What needs to be done
The reply must repeat each entry exactly and contain no pictures.

Dataset entries
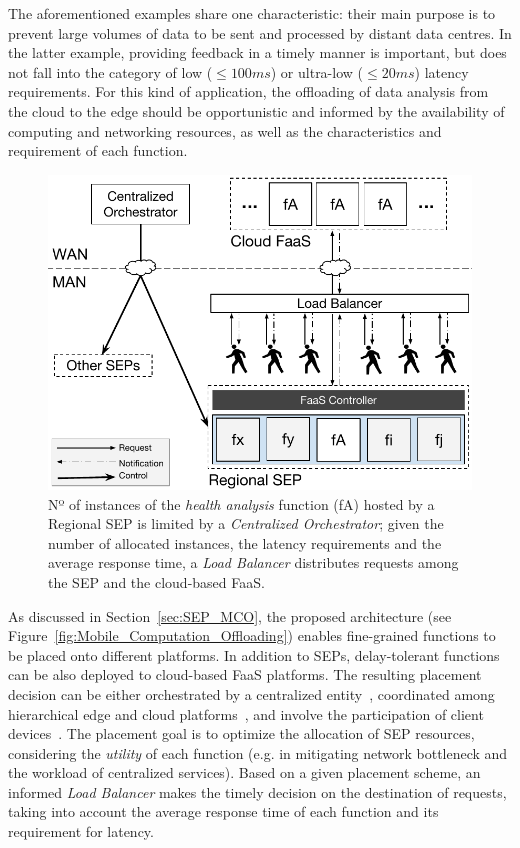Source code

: The aforementioned examples share one characteristic: their main purpose is to prevent large volumes of data to be sent and processed by distant data centres. In the latter example, providing feedback in a timely manner is important, but does not fall into the category of low ($\leq 100ms$) or ultra-low ($\leq 20ms$) latency requirements. For this kind of application, the offloading of data analysis from the cloud to the edge should be opportunistic and informed by the availability of computing and networking resources, as well as the characteristics and requirement of each function.

\begin{figure}[tbp]
	\centering
	\includegraphics[width=\linewidth]{Figs/Edge_Data_Analytics_Personal_Assistant.pdf}
	\caption{Nº of instances of the \textit{health analysis} function (fA) hosted by a Regional SEP is limited by a \textit{Centralized Orchestrator}; given the number of allocated instances, the latency requirements and the average response time, a \textit{Load Balancer} distributes requests among the SEP and the cloud-based FaaS.}
	\label{fig:Edge_Data_Analytics_Personal_Assistant}
\end{figure}

As discussed in Section~\ref{sec:SEP_MCO}, the proposed architecture (see Figure~\ref{fig:Mobile_Computation_Offloading}) enables fine-grained functions to be placed onto different platforms. In addition to SEPs, delay-tolerant functions can be also deployed to cloud-based FaaS platforms. The resulting placement decision can be either orchestrated by a centralized entity~\cite{Taleb:2013}, coordinated among hierarchical edge and cloud platforms~\cite{Mach:2017}, and involve the participation of client devices~\cite{Baresi:2018}. The placement goal is to optimize the allocation of SEP resources, considering the \textit{utility} of each function (e.g. in mitigating network bottleneck and the workload of centralized services). Based on a given placement scheme, an informed \textit{Load Balancer} makes the timely decision on the destination of requests, taking into account the average response time of each function and its requirement for latency.%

Answer area
Source code

: The aforementioned examples share one characteristic: their main purpose is to prevent large volumes of data to be sent and processed by distant data centres. In the latter example, providing feedback in a timely manner is important, but does not fall into the category of low ($\leq 100ms$) or ultra-low ($\leq 20ms$) latency requirements. For this kind of application, the offloading of data analysis from the cloud to the edge should be opportunistic and informed by the availability of computing and networking resources, as well as the characteristics and requirement of each function.

\begin{figure}[tbp]
	\centering
	\includegraphics[width=\linewidth]{Figs/Edge_Data_Analytics_Personal_Assistant.pdf}
	\caption{Nº of instances of the \textit{health analysis} function (fA) hosted by a Regional SEP is limited by a \textit{Centralized Orchestrator}; given the number of allocated instances, the latency requirements and the average response time, a \textit{Load Balancer} distributes requests among the SEP and the cloud-based FaaS.}
	\label{fig:Edge_Data_Analytics_Personal_Assistant}
\end{figure}

As discussed in Section~\ref{sec:SEP_MCO}, the proposed architecture (see Figure~\ref{fig:Mobile_Computation_Offloading}) enables fine-grained functions to be placed onto different platforms. In addition to SEPs, delay-tolerant functions can be also deployed to cloud-based FaaS platforms. The resulting placement decision can be either orchestrated by a centralized entity~\cite{Taleb:2013}, coordinated among hierarchical edge and cloud platforms~\cite{Mach:2017}, and involve the participation of client devices~\cite{Baresi:2018}. The placement goal is to optimize the allocation of SEP resources, considering the \textit{utility} of each function (e.g. in mitigating network bottleneck and the workload of centralized services). Based on a given placement scheme, an informed \textit{Load Balancer} makes the timely decision on the destination of requests, taking into account the average response time of each function and its requirement for latency.%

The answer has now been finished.